#### [What you are asked to do]
Print nothing except the lines of the listing below from the line with "- Tip #15. Be" to the line with "Scan the folder", each exactly as written, both ends included.

*** Material provided

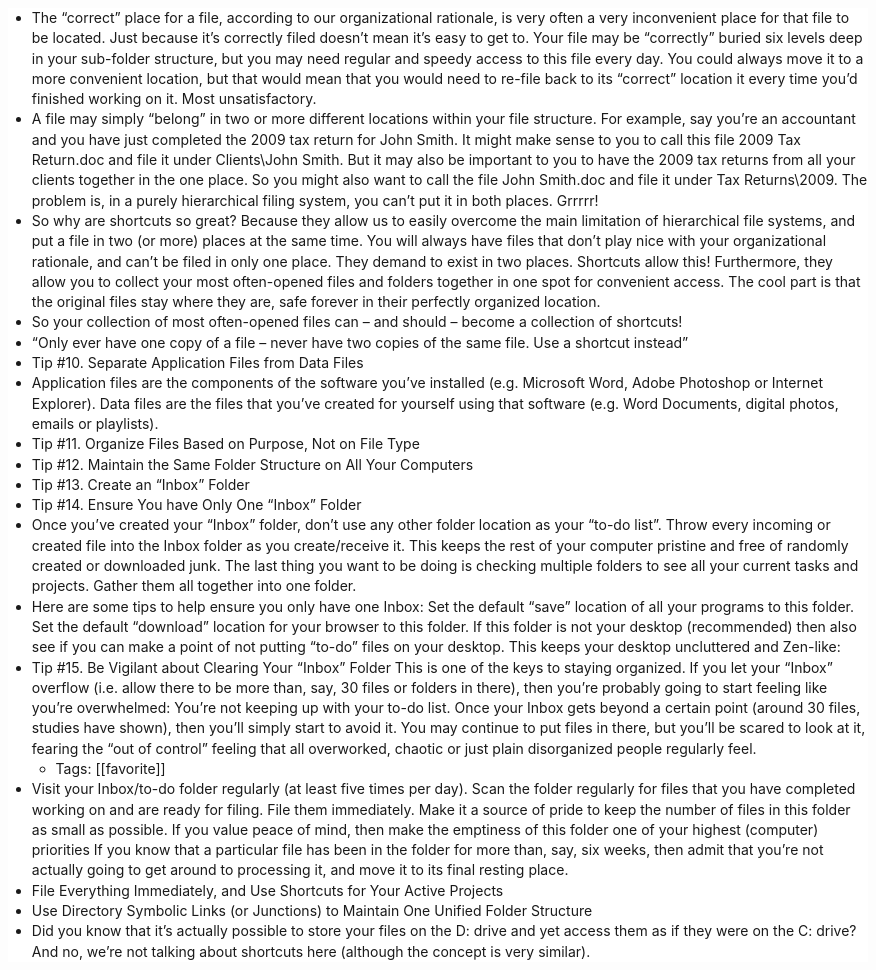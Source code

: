 - The “correct” place for a file, according to our organizational rationale, is very often a very inconvenient place for that file to be located. Just because it’s correctly filed doesn’t mean it’s easy to get to. Your file may be “correctly” buried six levels deep in your sub-folder structure, but you may need regular and speedy access to this file every day. You could always move it to a more convenient location, but that would mean that you would need to re-file back to its “correct” location it every time you’d finished working on it. Most unsatisfactory.
- A file may simply “belong” in two or more different locations within your file structure. For example, say you’re an accountant and you have just completed the 2009 tax return for John Smith. It might make sense to you to call this file 2009 Tax Return.doc and file it under Clients\John Smith. But it may also be important to you to have the 2009 tax returns from all your clients together in the one place. So you might also want to call the file John Smith.doc and file it under Tax Returns\2009. The problem is, in a purely hierarchical filing system, you can’t put it in both places. Grrrrr!
- So why are shortcuts so great? Because they allow us to easily overcome the main limitation of hierarchical file systems, and put a file in two (or more) places at the same time. You will always have files that don’t play nice with your organizational rationale, and can’t be filed in only one place. They demand to exist in two places. Shortcuts allow this! Furthermore, they allow you to collect your most often-opened files and folders together in one spot for convenient access. The cool part is that the original files stay where they are, safe forever in their perfectly organized location.
- So your collection of most often-opened files can – and should – become a collection of shortcuts!
- “Only ever have one copy of a file – never have two copies of the same file. Use a shortcut instead”
- Tip #10. Separate Application Files from Data Files
- Application files are the components of the software you’ve installed (e.g. Microsoft Word, Adobe Photoshop or Internet Explorer). Data files are the files that you’ve created for yourself using that software (e.g. Word Documents, digital photos, emails or playlists).
- Tip #11. Organize Files Based on Purpose, Not on File Type
- Tip #12. Maintain the Same Folder Structure on All Your Computers
- Tip #13. Create an “Inbox” Folder
- Tip #14. Ensure You have Only One “Inbox” Folder
- Once you’ve created your “Inbox” folder, don’t use any other folder location as your “to-do list”. Throw every incoming or created file into the Inbox folder as you create/receive it. This keeps the rest of your computer pristine and free of randomly created or downloaded junk. The last thing you want to be doing is checking multiple folders to see all your current tasks and projects. Gather them all together into one folder.
- Here are some tips to help ensure you only have one Inbox:
  Set the default “save” location of all your programs to this folder.
  Set the default “download” location for your browser to this folder.
  If this folder is not your desktop (recommended) then also see if you can make a point of not putting “to-do” files on your desktop. This keeps your desktop uncluttered and Zen-like:
- Tip #15. Be Vigilant about Clearing Your “Inbox” Folder
  This is one of the keys to staying organized. If you let your “Inbox” overflow (i.e. allow there to be more than, say, 30 files or folders in there), then you’re probably going to start feeling like you’re overwhelmed: You’re not keeping up with your to-do list. Once your Inbox gets beyond a certain point (around 30 files, studies have shown), then you’ll simply start to avoid it. You may continue to put files in there, but you’ll be scared to look at it, fearing the “out of control” feeling that all overworked, chaotic or just plain disorganized people regularly feel.
    - Tags: [[favorite]] 
- Visit your Inbox/to-do folder regularly (at least five times per day).
  Scan the folder regularly for files that you have completed working on and are ready for filing. File them immediately.
  Make it a source of pride to keep the number of files in this folder as small as possible. If you value peace of mind, then make the emptiness of this folder one of your highest (computer) priorities
  If you know that a particular file has been in the folder for more than, say, six weeks, then admit that you’re not actually going to get around to processing it, and move it to its final resting place.
- File Everything Immediately, and Use Shortcuts for Your Active Projects
- Use Directory Symbolic Links (or Junctions) to Maintain One Unified Folder Structure
- Did you know that it’s actually possible to store your files on the D: drive and yet access them as if they were on the C: drive? And no, we’re not talking about shortcuts here (although the concept is very similar).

******

#### [Output for this exercise]
- Tip #15. Be Vigilant about Clearing Your “Inbox” Folder
  This is one of the keys to staying organized. If you let your “Inbox” overflow (i.e. allow there to be more than, say, 30 files or folders in there), then you’re probably going to start feeling like you’re overwhelmed: You’re not keeping up with your to-do list. Once your Inbox gets beyond a certain point (around 30 files, studies have shown), then you’ll simply start to avoid it. You may continue to put files in there, but you’ll be scared to look at it, fearing the “out of control” feeling that all overworked, chaotic or just plain disorganized people regularly feel.
    - Tags: [[favorite]] 
- Visit your Inbox/to-do folder regularly (at least five times per day).
  Scan the folder regularly for files that you have completed working on and are ready for filing. File them immediately.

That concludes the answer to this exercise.